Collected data
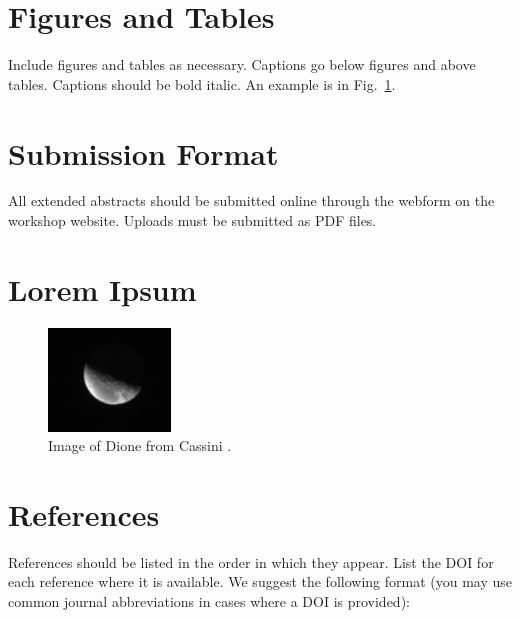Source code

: \documentclass{RPI-SIW}
\begin{document}
\section*{Figures and Tables}
Include figures and tables as necessary.  Captions go below figures and above tables.  Captions should be bold italic. An example is in Fig.~\ref{figs::dione}.

\section*{Submission Format}
All extended abstracts should be submitted online through the webform on the workshop website. Uploads must be submitted as PDF files.

\section*{Lorem Ipsum}
\lipsum[1-2]

\begin{figure}[h]
	\centering
	\includegraphics[width=0.29\textwidth]{figs/Dione.png}
	\caption{Image of Dione from Cassini \cite{porco2005}.}
	\label{figs::dione}
\end{figure}

\lipsum[3-3]

\section*{References}
References should be listed in the order in which they appear. List the DOI for each reference where it is available. We suggest the following format (you may use common journal abbreviations in cases where a DOI is provided): 


\renewcommand{\refname}{}
\vspace*{-5pt}\hspace*{-10pt}
\parbox{\linewidth}{\footnotesize }
\end{document}
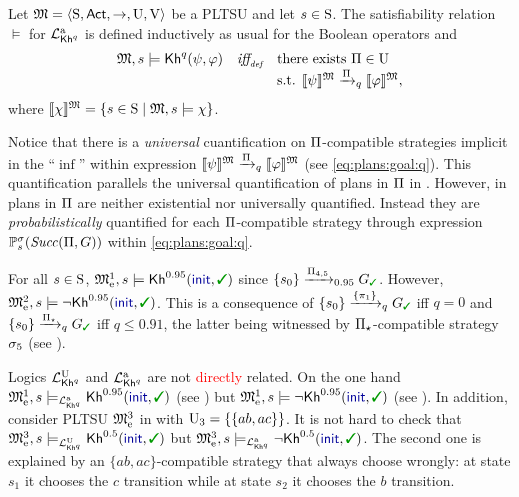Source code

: \begin{definition}\label{def:semantics:PKhadapt}
  Let $\model = \tup{\S,\Act,\ra,\Unc,\V}$ be a PLTSU and let $s\in\S$.  The
  satisfiability relation $\models$ for $\PKhadapt$ is defined inductively 
  as usual for the Boolean operators and
  \[
  \begin{array}{l@{\ \ \ }c@{\ \ \  }l}
    \model, s \models \kh^q(\psi,\varphi) & \iffdef &  \text{there exists } {\plans \in \Unc}  \\
    & & \text{s.t. } {\truthset{\model}{\psi} \reach{\plans}_q \truthset{\model}{\varphi}}, 
  \end{array}
  \]    
  where $\truthset{\model}{\chi} = \csetsc{s\in\S}{\model,s\models\chi}$.
\end{definition}

Notice that there is a \emph{universal} cuantification on
$\plans$-compatible strategies implicit in the ``$\inf$'' within
expression
$\truthset{\model}{\psi}\reach{\plans}_q\truthset{\model}{\varphi}$
(see \cref{eq:plans:goal:q}).
%
This quantification parallels the universal quantification of plans in
$\plans$ in .
%
However, in  plans in $\plans$ are
neither existential nor universally quantified.  Instead they are
\emph{probabilistically} quantified for each $\plans$-compatible
strategy through expression $\Prob^\strat_s(\Succ(\plans,G))$ within
\cref{eq:plans:goal:q}.


\begin{example}\label{ex:running:pkhadapt}
  For all $s\in\S$, $\modelex^1,s \models \kh^{0.95}(\init,\goal)$ since 
  $\{s_0\}\reach{\plans_{4,5}}_{0.95}G_{\goal}$.
  However, $\modelex^2,s \models \neg\kh^{0.95}(\init,\goal)$.  This
  is a consequence of $\{s_0\}\reach{\{\plan_1\}}_qG_{\goal}$ iff
  $q=0$ and $\{s_0\}\reach{\plans_{\star}}_qG_{\goal}$ iff $q\leq
  0.91$, the latter being witnessed by $\plans_{\star}$-compatible
  strategy $\strat_5$ (see ).
\end{example}


Logics $\PKhunc$ and $\PKhadapt$ are not \textcolor{red}{directly} related.
%
On the one hand
$\modelex^1,s \models_\PKhadapt \kh^{0.95}(\init,\goal)$
(see ) but
$\modelex^1,s \models \neg\kh^{0.95}(\init,\goal)$
(see ).
%
In addition, consider PLTSU $\modelex^3$ in 
with $\Unc_3=\{\{ab,ac\}\}$.  It is not hard to check that
$\modelex^3,s \models_\PKhunc \kh^{0.5}(\init,\goal)$ but 
$\modelex^3,s \models_\PKhadapt \neg\kh^{0.5}(\init,\goal)$.
The second one is explained by an $\{ab,ac\}$-compatible strategy that
always choose wrongly: at state $s_1$ it chooses the $c$ transition
while at state $s_2$ it chooses the $b$ transition.

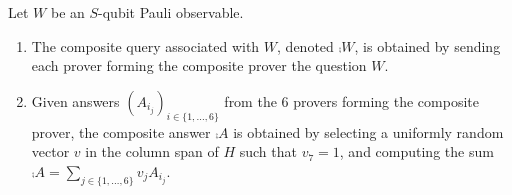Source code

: \begin{definition}\label{def:queries}
Let $W$ be an $S$-qubit Pauli observable.
\begin{enumerate}
\item The composite query associated with $W$, denoted $\comp{W}$, is
  obtained by sending each prover forming the composite prover the question $W$.
\item 
Given answers $(A_{i_j})_{i\in\{1,\ldots,6\}}$ from the $6$ provers
  forming the composite prover, the composite answer $\comp{A}$ is
  obtained by selecting a uniformly random vector $v$ in the column
  span of $H$ such that $v_7=1$, and computing the sum $\comp{A} =
  \sum_{j\in\{1,\ldots,6\}} v_j A_{i_j}$.
\end{enumerate}
\end{definition} 


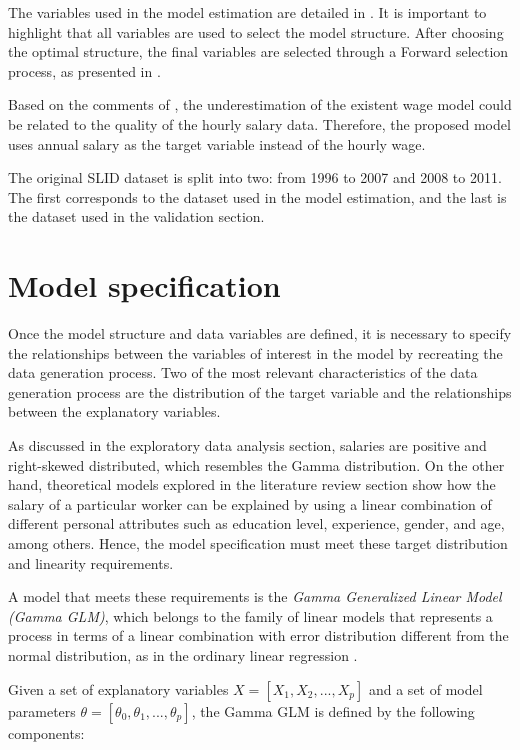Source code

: The variables used in the model estimation are detailed in . It is important to highlight that all variables are used to select the model structure. After choosing the optimal structure, the final variables are selected through a Forward selection process, as presented in .

Based on the comments of \citet{Harmon2013}, the underestimation of the existent wage model could be related to the quality of the hourly salary data. Therefore, the proposed model uses annual salary as the target variable instead of the hourly wage. 

The original SLID dataset is split into two: from 1996 to 2007 and 2008 to 2011. The first corresponds to the dataset used in the model estimation, and the last is the dataset used in the validation section. 



\section{Model specification}

Once the model structure and data variables are defined, it is necessary to specify the relationships between the variables of interest in the model by recreating the data generation process. Two of the most relevant characteristics of the data generation process are the distribution of the target variable and the relationships between the explanatory variables. 

As discussed in the exploratory data analysis section, salaries are positive and right-skewed distributed, which resembles the Gamma distribution. On the other hand, theoretical models explored in the literature review section show how the salary of a particular worker can be explained by using a linear combination of different personal attributes such as education level, experience, gender, and age, among others. Hence, the model specification must meet these target distribution and linearity requirements. 

A model that meets these requirements is the \textit{Gamma Generalized Linear Model (Gamma GLM)}, which belongs to the family of linear models that represents a process in terms of a linear combination with error distribution different from the normal distribution, as in the ordinary linear regression \citep{Nielsen2010}.

Given a set of explanatory variables $X=[X_1,X_2,...,X_p]$ and a set of model parameters $\theta = [\theta_0,\theta_1,...,\theta_p]$, the Gamma GLM is defined by the following components:

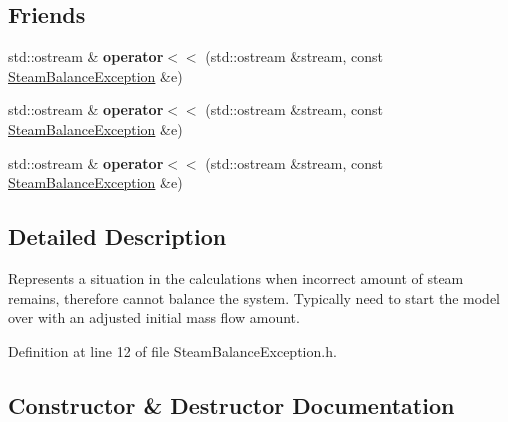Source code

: \subsection*{Friends}
\begin{DoxyCompactItemize}
\item 
\mbox{\label{class_steam_balance_exception_ad463d6d7f37a2033165cc543b7ced72f}} 
std\+::ostream \& {\bfseries operator$<$$<$} (std\+::ostream \&stream, const \hyperlink{class_steam_balance_exception}{Steam\+Balance\+Exception} \&e)
\item 
\mbox{\label{class_steam_balance_exception_ad463d6d7f37a2033165cc543b7ced72f}} 
std\+::ostream \& {\bfseries operator$<$$<$} (std\+::ostream \&stream, const \hyperlink{class_steam_balance_exception}{Steam\+Balance\+Exception} \&e)
\item 
\mbox{\label{class_steam_balance_exception_ad463d6d7f37a2033165cc543b7ced72f}} 
std\+::ostream \& {\bfseries operator$<$$<$} (std\+::ostream \&stream, const \hyperlink{class_steam_balance_exception}{Steam\+Balance\+Exception} \&e)
\end{DoxyCompactItemize}


\subsection{Detailed Description}
Represents a situation in the calculations when incorrect amount of steam remains, therefore cannot balance the system. Typically need to start the model over with an adjusted initial mass flow amount. 

Definition at line 12 of file Steam\+Balance\+Exception.\+h.



\subsection{Constructor \& Destructor Documentation}
\mbox{\label{class_steam_balance_exception_ac86eb72f6c1e138ae22f9ab97646e8b3}} 
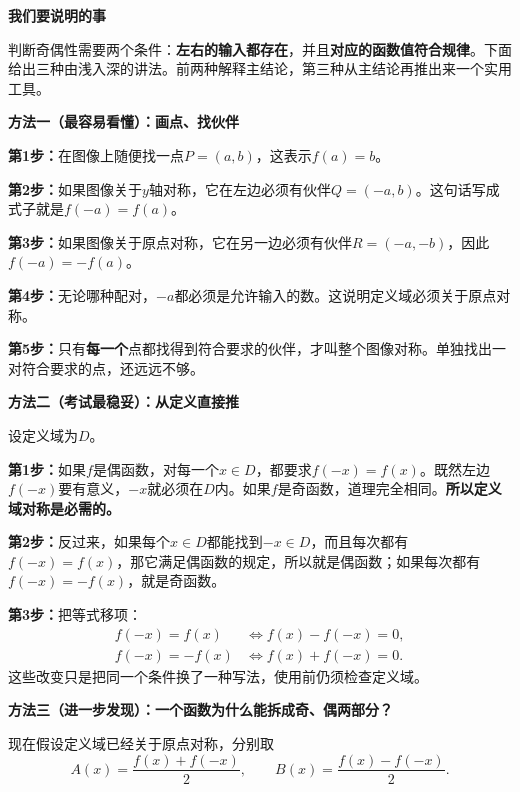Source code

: \clearpage
\begin{proofbox}
\textbf{我们要说明的事}

判断奇偶性需要两个条件：\textbf{左右的输入都存在}，并且\textbf{对应的函数值符合规律}。下面给出三种由浅入深的讲法。前两种解释主结论，第三种从主结论再推出来一个实用工具。

\medskip
\textbf{方法一（最容易看懂）：画点、找伙伴}


\begin{center}

\end{center}




\textbf{第1步：}在图像上随便找一点$P=(a,b)$，这表示$f(a)=b$。

\textbf{第2步：}如果图像关于$y$轴对称，它在左边必须有伙伴$Q=(-a,b)$。这句话写成式子就是$f(-a)=f(a)$。

\textbf{第3步：}如果图像关于原点对称，它在另一边必须有伙伴$R=(-a,-b)$，因此$f(-a)=-f(a)$。

\textbf{第4步：}无论哪种配对，$-a$都必须是允许输入的数。这说明定义域必须关于原点对称。

\textbf{第5步：}只有\textbf{每一个}点都找得到符合要求的伙伴，才叫整个图像对称。单独找出一对符合要求的点，还远远不够。


\medskip
\end{proofbox}
\clearpage
\begin{proofbox}
\textbf{方法二（考试最稳妥）：从定义直接推}



设定义域为$D$。

\textbf{第1步：}如果$f$是偶函数，对每一个$x\in D$，都要求$f(-x)=f(x)$。既然左边$f(-x)$要有意义，$-x$就必须在$D$内。如果$f$是奇函数，道理完全相同。\textbf{所以定义域对称是必需的。}

\textbf{第2步：}反过来，如果每个$x\in D$都能找到$-x\in D$，而且每次都有$f(-x)=f(x)$，那它满足偶函数的规定，所以就是偶函数；如果每次都有$f(-x)=-f(x)$，就是奇函数。

\textbf{第3步：}把等式移项：
\[
\begin{aligned}
f(-x)=f(x)&\iff f(x)-f(-x)=0,\\
f(-x)=-f(x)&\iff f(x)+f(-x)=0.
\end{aligned}
\]
这些改变只是把同一个条件换了一种写法，使用前仍须检查定义域。

\medskip
\end{proofbox}
\clearpage
\begin{proofbox}
\textbf{方法三（进一步发现）：一个函数为什么能拆成奇、偶两部分？}



现在假设定义域已经关于原点对称，分别取
\[
A(x)=\frac{f(x)+f(-x)}2,\qquad B(x)=\frac{f(x)-f(-x)}2.
\]
\end{proofbox}
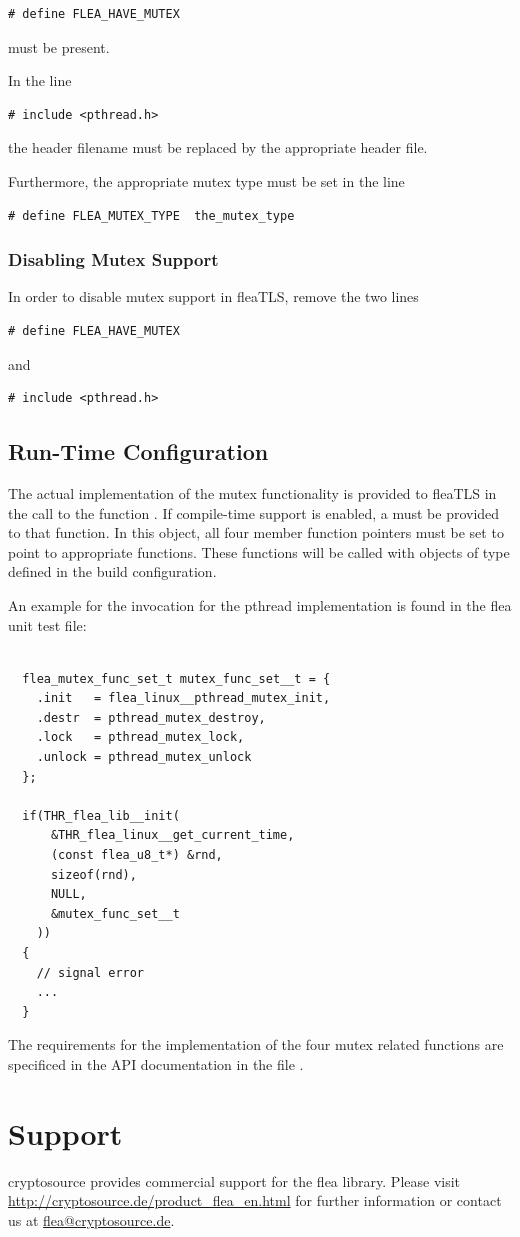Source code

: \documentclass[a4paper,11pt]{scrartcl}
\begin{document}
\begin{verbatim}
# define FLEA_HAVE_MUTEX
\end{verbatim}
must be present.

In the line
\begin{verbatim}
# include <pthread.h>
\end{verbatim}
the header filename must be replaced by the appropriate header file.

Furthermore, the appropriate mutex type must be set in the line 
\begin{verbatim}
# define FLEA_MUTEX_TYPE  the_mutex_type
\end{verbatim}

\subsubsection{Disabling Mutex Support}
In order to disable mutex support in fleaTLS, remove the two lines
\begin{verbatim}
# define FLEA_HAVE_MUTEX
\end{verbatim}
and
\begin{verbatim}
# include <pthread.h>
\end{verbatim}

\subsection{Run-Time Configuration}

The actual implementation of the mutex functionality is provided to fleaTLS in
the call to the function \funcLibInit. If compile-time support is enabled, a
 must be provided to that function. In this object,
all four member function pointers must be set to point to appropriate functions.
These functions will be called with objects of type 
defined in the build configuration.

An example for the invocation \funcLibInit for the pthread implementation is
found in the flea unit test file:
\begin{lstlisting}

  flea_mutex_func_set_t mutex_func_set__t = {
    .init   = flea_linux__pthread_mutex_init,
    .destr  = pthread_mutex_destroy,
    .lock   = pthread_mutex_lock,
    .unlock = pthread_mutex_unlock
  };

  if(THR_flea_lib__init(
      &THR_flea_linux__get_current_time,
      (const flea_u8_t*) &rnd,
      sizeof(rnd),
      NULL,
      &mutex_func_set__t
    ))
  {
    // signal error
    ...
  }
  \end{lstlisting}

  The requirements for the implementation of the four mutex related functions
  are specificed in the API documentation in the file .


  
  \section{Support}
cryptosource provides commercial support for the flea library. Please visit
\url{http://cryptosource.de/product_flea_en.html} for further information or
contact us at \url{flea@cryptosource.de}.
\end{document}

Problem to solve ▸ From the records above, pull every line that carries the word "provided".

Problem solution ▸
References should be listed in the order in which they appear. List the DOI for each reference where it is available. We suggest the following format (you may use common journal abbreviations in cases where a DOI is provided): 
The actual implementation of the mutex functionality is provided to fleaTLS in
 must be provided to that function. In this object,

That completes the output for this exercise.